Some other oversize grips went up to $9.99.

Then I went to the JumboMax site and their grips were $10.99. Their sizing chart is here.

So hopefully that will answer any questions you have on the topic -- at least, as well as I can answer them.

And no, I don't have any arrangement with any of these companies where I make a profit if you buy their stuff. This post is purely for your information only.


  1. Hey Mike,

    I've just been reading through some of your posts and there is a lot of great stuff here. I noticed you did a series using Dexter as a subject, WOW what an eye opener and so helpful. I recently got in touch with Dexter via his blog comment section as I noticed we are at similar stages in our golfing journeys. Hopefully we can share some stories, tips, etc. I too have a small blog ( nothing as good as yours ) but I'm just starting out in an attempt to document my progression to hopefully a single figure handicap (in the UK). It would be great to interact with you and maybe help each other out. Hope to hear back from you my blog link is

    Thanks Lee

  2. Mike,

    I do use an oversize grip on my putter.

    I have read (somewhere) that using an grip that is too large would move the grip from your fingers into your palms, and that it should be avoided.

    Was that wrong?

  3. Lee -- I'll try to peek in on your blog from time to time. If you have questions, just ask me -- Dex does. ;-)

    Lefty -- You're not wrong.

    As far as your putter goes, the grip really should be in your palms. Since your wrists don't cock -- at least not much, although they can "flex" a little -- a palm grip just makes it easier to keep the putter in line with your forearms.

    For the record, I use a round jumbo Lamkin grip on my putter, the same kind people with big hands use on their regular clubs.
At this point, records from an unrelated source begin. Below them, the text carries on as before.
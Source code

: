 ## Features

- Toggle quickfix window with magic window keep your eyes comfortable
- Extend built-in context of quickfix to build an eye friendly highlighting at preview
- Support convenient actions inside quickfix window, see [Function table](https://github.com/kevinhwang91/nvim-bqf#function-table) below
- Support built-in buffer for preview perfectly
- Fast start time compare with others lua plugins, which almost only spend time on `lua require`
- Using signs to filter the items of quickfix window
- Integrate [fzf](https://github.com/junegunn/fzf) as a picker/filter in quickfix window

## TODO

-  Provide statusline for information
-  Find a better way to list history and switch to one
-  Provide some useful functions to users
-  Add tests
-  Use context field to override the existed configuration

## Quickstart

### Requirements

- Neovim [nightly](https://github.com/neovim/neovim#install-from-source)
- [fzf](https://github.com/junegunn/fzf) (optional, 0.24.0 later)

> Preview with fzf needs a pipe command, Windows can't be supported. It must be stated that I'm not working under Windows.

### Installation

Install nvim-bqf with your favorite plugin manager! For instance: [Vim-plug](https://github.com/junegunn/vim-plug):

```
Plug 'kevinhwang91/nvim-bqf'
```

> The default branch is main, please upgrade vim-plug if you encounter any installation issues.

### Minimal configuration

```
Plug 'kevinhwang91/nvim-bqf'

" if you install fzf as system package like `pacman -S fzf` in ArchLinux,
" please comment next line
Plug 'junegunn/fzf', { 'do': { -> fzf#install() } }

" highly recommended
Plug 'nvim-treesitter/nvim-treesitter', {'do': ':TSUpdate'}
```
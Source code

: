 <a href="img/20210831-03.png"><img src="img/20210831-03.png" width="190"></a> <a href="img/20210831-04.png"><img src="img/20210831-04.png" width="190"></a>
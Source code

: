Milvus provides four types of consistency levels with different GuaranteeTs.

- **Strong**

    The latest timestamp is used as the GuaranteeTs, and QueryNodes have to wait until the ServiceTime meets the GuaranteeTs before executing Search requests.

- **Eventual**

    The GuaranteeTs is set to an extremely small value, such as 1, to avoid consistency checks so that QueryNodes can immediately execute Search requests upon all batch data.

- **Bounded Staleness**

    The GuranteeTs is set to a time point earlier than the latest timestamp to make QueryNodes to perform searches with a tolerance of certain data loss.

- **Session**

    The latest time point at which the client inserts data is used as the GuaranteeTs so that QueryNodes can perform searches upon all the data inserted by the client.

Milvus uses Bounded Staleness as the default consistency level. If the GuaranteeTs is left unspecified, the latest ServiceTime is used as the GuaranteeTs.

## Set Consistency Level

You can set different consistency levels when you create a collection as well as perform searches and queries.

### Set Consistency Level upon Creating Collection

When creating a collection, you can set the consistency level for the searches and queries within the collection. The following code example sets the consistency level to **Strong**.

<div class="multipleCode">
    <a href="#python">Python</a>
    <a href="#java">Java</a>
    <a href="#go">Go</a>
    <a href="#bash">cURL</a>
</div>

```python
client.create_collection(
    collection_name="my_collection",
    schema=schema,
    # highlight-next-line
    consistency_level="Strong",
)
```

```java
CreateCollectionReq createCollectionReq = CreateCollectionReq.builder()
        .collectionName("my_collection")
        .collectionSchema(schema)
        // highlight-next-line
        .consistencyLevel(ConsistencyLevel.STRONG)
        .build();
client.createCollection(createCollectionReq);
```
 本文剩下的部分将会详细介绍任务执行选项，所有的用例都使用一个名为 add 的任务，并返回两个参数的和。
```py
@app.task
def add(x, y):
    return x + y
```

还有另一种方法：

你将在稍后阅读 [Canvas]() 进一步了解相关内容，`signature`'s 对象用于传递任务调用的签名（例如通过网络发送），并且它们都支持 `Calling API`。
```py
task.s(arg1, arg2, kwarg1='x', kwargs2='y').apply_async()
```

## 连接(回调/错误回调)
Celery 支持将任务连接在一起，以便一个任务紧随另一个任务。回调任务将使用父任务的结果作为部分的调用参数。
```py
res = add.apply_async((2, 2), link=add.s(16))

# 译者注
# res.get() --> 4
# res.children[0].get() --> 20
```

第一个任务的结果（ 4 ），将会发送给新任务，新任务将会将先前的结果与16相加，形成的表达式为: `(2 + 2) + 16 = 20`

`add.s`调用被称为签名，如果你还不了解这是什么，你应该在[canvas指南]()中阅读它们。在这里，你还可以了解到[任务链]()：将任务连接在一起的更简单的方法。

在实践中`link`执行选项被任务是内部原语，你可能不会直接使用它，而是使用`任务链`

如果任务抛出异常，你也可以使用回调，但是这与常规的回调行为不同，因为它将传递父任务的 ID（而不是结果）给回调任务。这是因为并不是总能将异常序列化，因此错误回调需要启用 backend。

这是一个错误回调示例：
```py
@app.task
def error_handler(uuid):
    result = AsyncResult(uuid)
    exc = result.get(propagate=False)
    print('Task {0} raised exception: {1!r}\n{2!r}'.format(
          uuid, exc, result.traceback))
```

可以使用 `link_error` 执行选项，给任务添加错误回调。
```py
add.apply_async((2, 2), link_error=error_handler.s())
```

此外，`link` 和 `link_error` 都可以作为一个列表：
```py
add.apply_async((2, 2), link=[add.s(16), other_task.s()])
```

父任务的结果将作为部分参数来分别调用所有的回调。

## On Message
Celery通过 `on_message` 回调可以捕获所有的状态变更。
I don't like grips that force me to hold the club a certain way (which putter grips do), but I like a larger grip on my putter.

    Where people differ (and this is probably what you were reading about) concerns large grips and the full swing. I think the reason goes back to Hogan. He believed that the butt of the grip should fit under the heel of your palm, and some teachers believe that a large grip will prevent that.

    I'm not sure I agree with that. Your grip can make a difference -- an overlap grip (which Hogan used) is different from an interlock grip is different from a ten-finger grip. And your swing concept can certainly make a difference. For example, Steve Stricker doesn't use a lot of wrist cock in his swing, so I doubt a larger grip would make much difference to him either way.

    Personally, I'd be more concerned with comfort and stability. If a larger grip feels better and you can keep better control of the club during your swing, you should definitely consider larger grips. I think the biggest question would be how firmly you can hold the club with a big grip. If the grip's too large, you might have to grip too tightly. (That's rarely a problem with putters, since the stroke is so short and slow.)

    In the end -- like so many other things in golf -- it's a personal thing.

  4. Cool. Interesting how the full swing and the putter come back to, in Dave Stockton's words, "be comfortable."

    Years ago, my wedges had a slightly larger grip as an experiment. I hoped that the larger size would give me better control and I usually don't play a full swing with them. I don't remember why, but I've since made them the same size as my irons.


  5. Glad to help, Lefty. ;-) And thanks for the input.